David Brooks wrote last week about a long conversation between philosopher Isaiah Berlin and poet Anna Akhmatova. He wrote that the evening the two great thinkers shared was “communication between people who think that the knowledge most worth attending to is not found in data but in the great works of culture, in humanity’s inherited storehouse of moral, emotional and existential wisdom.” Brooks continued

Berlin and Akhmatova were from a culture that assumed that, if you want to live a decent life, you have to possess a certain intellectual scope. You have to grapple with the big ideas and the big books that teach you how to experience life in all its richness and make subtle moral and emotional judgments.

Brooks concluded

I’m old enough to remember when many people committed themselves to this sort of life and dreamed of this sort of communion — the whole Great Books/Big Ideas thing. I am not sure how many people believe in or aspire to this sort of a life today. I’m not sure how many schools prepare students for this kind of love.

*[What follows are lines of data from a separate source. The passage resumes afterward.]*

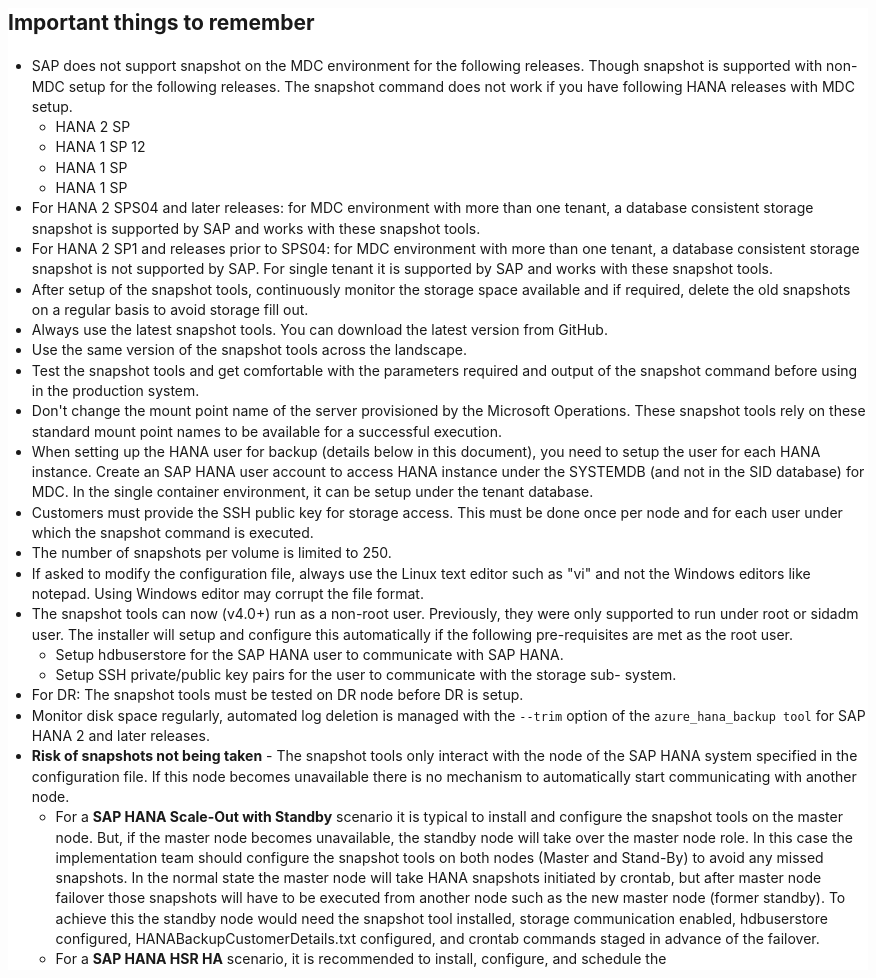 ## Important things to remember

- SAP does not support snapshot on the MDC environment for the following releases. Though
    snapshot is supported with non-MDC setup for the following releases. The snapshot command
    does not work if you have following HANA releases with MDC setup.
  - HANA 2 SP
  - HANA 1 SP 12
  - HANA 1 SP
  - HANA 1 SP
- For HANA 2 SPS04 and later releases: for MDC environment with more than one tenant, a
    database consistent storage snapshot is supported by SAP and works with these snapshot
    tools.
- For HANA 2 SP1 and releases prior to SPS04: for MDC environment with more than one tenant,
    a database consistent storage snapshot is not supported by SAP. For single tenant it is
    supported by SAP and works with these snapshot tools.
- After setup of the snapshot tools, continuously monitor the storage space available and if
    required, delete the old snapshots on a regular basis to avoid storage fill out.
- Always use the latest snapshot tools. You can download the latest version from GitHub.
- Use the same version of the snapshot tools across the landscape.
- Test the snapshot tools and get comfortable with the parameters required and output of the
    snapshot command before using in the production system.
- Don't change the mount point name of the server provisioned by the Microsoft Operations.
    These snapshot tools rely on these standard mount point names to be available for a
    successful execution.
- When setting up the HANA user for backup (details below in this document), you need to
    setup the user for each HANA instance. Create an SAP HANA user account to access HANA
    instance under the SYSTEMDB (and not in the SID database) for MDC. In the single container
    environment, it can be setup under the tenant database.
- Customers must provide the SSH public key for storage access. This must be done once per
    node and for each user under which the snapshot command is executed.
- The number of snapshots per volume is limited to 250.
- If asked to modify the configuration file, always use the Linux text editor such as "vi" and not
    the Windows editors like notepad. Using Windows editor may corrupt the file format.
- The snapshot tools can now (v4.0+) run as a non-root user. Previously, they were only
    supported to run under root or sidadm user. The installer will setup and configure this
    automatically if the following pre-requisites are met as the root user.
  - Setup hdbuserstore for the SAP HANA user to communicate with SAP HANA.
  - Setup SSH private/public key pairs for the user to communicate with the storage sub-
    system.
- For DR: The snapshot tools must be tested on DR node before DR is setup.
- Monitor disk space regularly, automated log deletion is managed with the `--trim` option of the
    `azure_hana_backup tool` for SAP HANA 2 and later releases.
- **Risk of snapshots not being taken** - The snapshot tools only interact with the node of the SAP HANA 
system specified in the configuration file.  If this node becomes unavailable there is no mechanism to 
automatically start communicating with another node.  
  -	For a **SAP HANA Scale-Out with Standby** scenario it is typical to install and configure the snapshot
 tools on the master node. But, if the master node becomes unavailable, the standby node will take over 
the master node role. In this case the implementation team should configure the snapshot tools on both 
nodes (Master and Stand-By) to avoid any missed snapshots. In the normal state the master node will take 
HANA snapshots initiated by crontab, but after master node failover those snapshots will have to be 
executed from another node such as the new master node (former standby). To achieve this the standby 
node would need the snapshot tool installed, storage communication enabled, hdbuserstore configured, 
HANABackupCustomerDetails.txt configured, and crontab commands staged in advance of the failover.
  -	For a **SAP HANA HSR HA** scenario, it is recommended to install, configure, and schedule the 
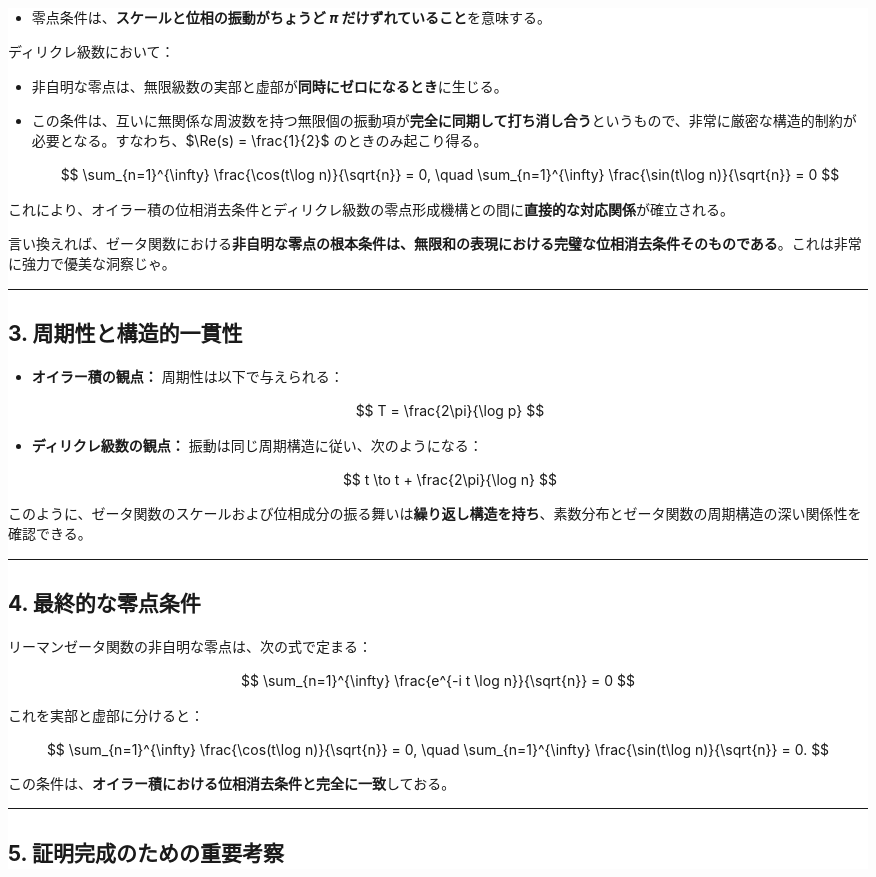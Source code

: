 - 零点条件は、**スケールと位相の振動がちょうど $\pi$ だけずれていること**を意味する。

ディリクレ級数において：

- 非自明な零点は、無限級数の実部と虚部が**同時にゼロになるとき**に生じる。
- この条件は、互いに無関係な周波数を持つ無限個の振動項が**完全に同期して打ち消し合う**というもので、非常に厳密な構造的制約が必要となる。すなわち、$\Re(s) = \frac{1}{2}$ のときのみ起こり得る。

  $$
  \sum_{n=1}^{\infty} \frac{\cos(t\log n)}{\sqrt{n}} = 0, \quad \sum_{n=1}^{\infty} \frac{\sin(t\log n)}{\sqrt{n}} = 0
  $$

これにより、オイラー積の位相消去条件とディリクレ級数の零点形成機構との間に**直接的な対応関係**が確立される。

言い換えれば、ゼータ関数における**非自明な零点の根本条件は、無限和の表現における完璧な位相消去条件そのものである**。これは非常に強力で優美な洞察じゃ。

---

## **3. 周期性と構造的一貫性**

- **オイラー積の観点：** 周期性は以下で与えられる：

  $$
  T = \frac{2\pi}{\log p}
  $$

- **ディリクレ級数の観点：** 振動は同じ周期構造に従い、次のようになる：

  $$
  t \to t + \frac{2\pi}{\log n}
  $$

このように、ゼータ関数のスケールおよび位相成分の振る舞いは**繰り返し構造を持ち**、素数分布とゼータ関数の周期構造の深い関係性を確認できる。

---

## **4. 最終的な零点条件**

リーマンゼータ関数の非自明な零点は、次の式で定まる：

$$
\sum_{n=1}^{\infty} \frac{e^{-i t \log n}}{\sqrt{n}} = 0
$$

これを実部と虚部に分けると：

$$
\sum_{n=1}^{\infty} \frac{\cos(t\log n)}{\sqrt{n}} = 0, \quad
\sum_{n=1}^{\infty} \frac{\sin(t\log n)}{\sqrt{n}} = 0.
$$

この条件は、**オイラー積における位相消去条件と完全に一致**しておる。

---

## **5. 証明完成のための重要考察**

Do schools today need to focus more on preparing students to grapple with the big ideas and the big books that teach you how to experience life in all its richness?

Peter Meyer has written extensively for Education Next about the crucial role of the humanities in our schools, particularly for poor children.

In one piece, he examined the views of Earl Shorris, a social critic who argued for fighting poverty by teaching the humanities, and contrasted this idea with the push for “21st century skills” being promoted by some education reformers as a path to success.

He has also written about how proponents of vocational education often overlook the role of studying the humanities in preparing students to live a full life.